▶ _Input for this task_
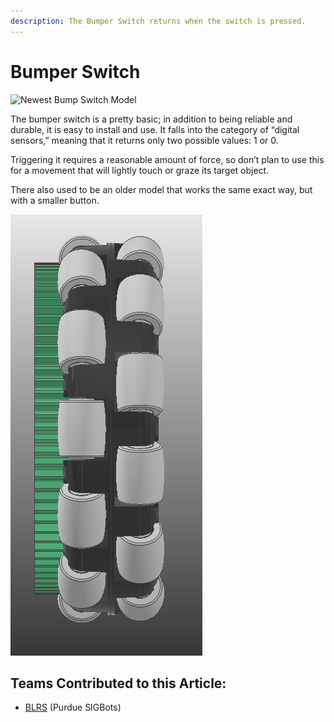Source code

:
 ```yaml
---
description: The Bumper Switch returns when the switch is pressed.
---
```


# Bumper Switch

![Newest Bump Switch Model](../../.gitbook/assets/276-4858.jpg)

The bumper switch is a pretty basic; in addition to being reliable and durable, it is easy to install and use. It falls into the category of “digital sensors,” meaning that it returns only two possible values: 1 or 0.

Triggering it requires a reasonable amount of force, so don’t plan to use this for a movement that will lightly touch or graze its target object.

There also used to be an older model that works the same exact way, but with a smaller button.

![Older Bump Switch Model](../../.gitbook/assets/image%20%289%29.png)

## Teams Contributed to this Article:

* [BLRS](https://purduesigbots.com/) \(Purdue SIGBots\)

▶ _Task goal_
All lines from the one containing "There also used" through the final line of the records above are to be set down exactly, and no other line is to appear.

▶ _Solution to this task_
There also used to be an older model that works the same exact way, but with a smaller button.

![Older Bump Switch Model](../../.gitbook/assets/image%20%289%29.png)

## Teams Contributed to this Article:

* [BLRS](https://purduesigbots.com/) \(Purdue SIGBots\)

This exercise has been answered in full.